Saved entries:
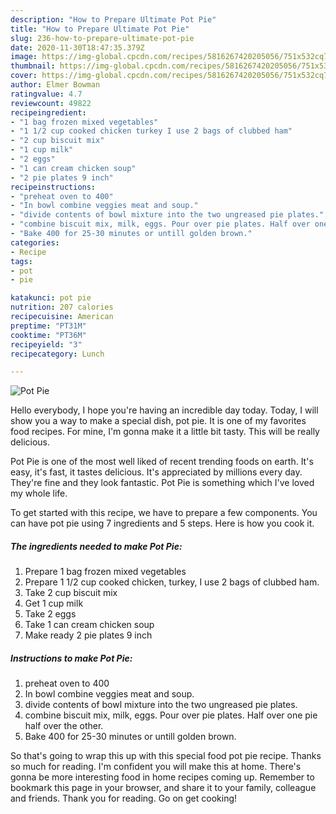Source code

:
 ```yaml
---
description: "How to Prepare Ultimate Pot Pie"
title: "How to Prepare Ultimate Pot Pie"
slug: 236-how-to-prepare-ultimate-pot-pie
date: 2020-11-30T18:47:35.379Z
image: https://img-global.cpcdn.com/recipes/5816267420205056/751x532cq70/pot-pie-recipe-main-photo.jpg
thumbnail: https://img-global.cpcdn.com/recipes/5816267420205056/751x532cq70/pot-pie-recipe-main-photo.jpg
cover: https://img-global.cpcdn.com/recipes/5816267420205056/751x532cq70/pot-pie-recipe-main-photo.jpg
author: Elmer Bowman
ratingvalue: 4.7
reviewcount: 49822
recipeingredient:
- "1 bag frozen mixed vegetables"
- "1 1/2 cup cooked chicken turkey I use 2 bags of clubbed ham"
- "2 cup biscuit mix"
- "1 cup milk"
- "2 eggs"
- "1 can cream chicken soup"
- "2 pie plates 9 inch"
recipeinstructions:
- "preheat oven to 400"
- "In bowl combine veggies meat and soup."
- "divide contents of bowl mixture into the two ungreased pie plates."
- "combine biscuit mix, milk, eggs. Pour over pie plates. Half over one pie half over the other."
- "Bake 400 for 25-30 minutes or untill golden brown."
categories:
- Recipe
tags:
- pot
- pie

katakunci: pot pie 
nutrition: 207 calories
recipecuisine: American
preptime: "PT31M"
cooktime: "PT36M"
recipeyield: "3"
recipecategory: Lunch

---
```



![Pot Pie](https://img-global.cpcdn.com/recipes/5816267420205056/751x532cq70/pot-pie-recipe-main-photo.jpg)

Hello everybody, I hope you're having an incredible day today. Today, I will show you a way to make a special dish, pot pie. It is one of my favorites food recipes. For mine, I'm gonna make it a little bit tasty. This will be really delicious.

Pot Pie is one of the most well liked of recent trending foods on earth. It's easy, it's fast, it tastes delicious. It's appreciated by millions every day. They're fine and they look fantastic. Pot Pie is something which I've loved my whole life.




To get started with this recipe, we have to prepare a few components. You can have pot pie using 7 ingredients and 5 steps. Here is how you cook it.

<!--inarticleads1-->

##### The ingredients needed to make Pot Pie:

1. Prepare 1 bag frozen mixed vegetables
1. Prepare 1 1/2 cup cooked chicken, turkey, I use 2 bags of clubbed ham.
1. Take 2 cup biscuit mix
1. Get 1 cup milk
1. Take 2 eggs
1. Take 1 can cream chicken soup
1. Make ready 2 pie plates 9 inch




<!--inarticleads2-->

##### Instructions to make Pot Pie:

1. preheat oven to 400
1. In bowl combine veggies meat and soup.
1. divide contents of bowl mixture into the two ungreased pie plates.
1. combine biscuit mix, milk, eggs. Pour over pie plates. Half over one pie half over the other.
1. Bake 400 for 25-30 minutes or untill golden brown.




So that's going to wrap this up with this special food pot pie recipe. Thanks so much for reading. I'm confident you will make this at home. There's gonna be more interesting food in home recipes coming up. Remember to bookmark this page in your browser, and share it to your family, colleague and friends. Thank you for reading. Go on get cooking!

> **PROBLEM STATEMENT**
Wherever the string "brown" appears in a line above, copy that line.

> **FINISHED EXERCISE**
- "Bake 400 for 25-30 minutes or untill golden brown."
1. Bake 400 for 25-30 minutes or untill golden brown.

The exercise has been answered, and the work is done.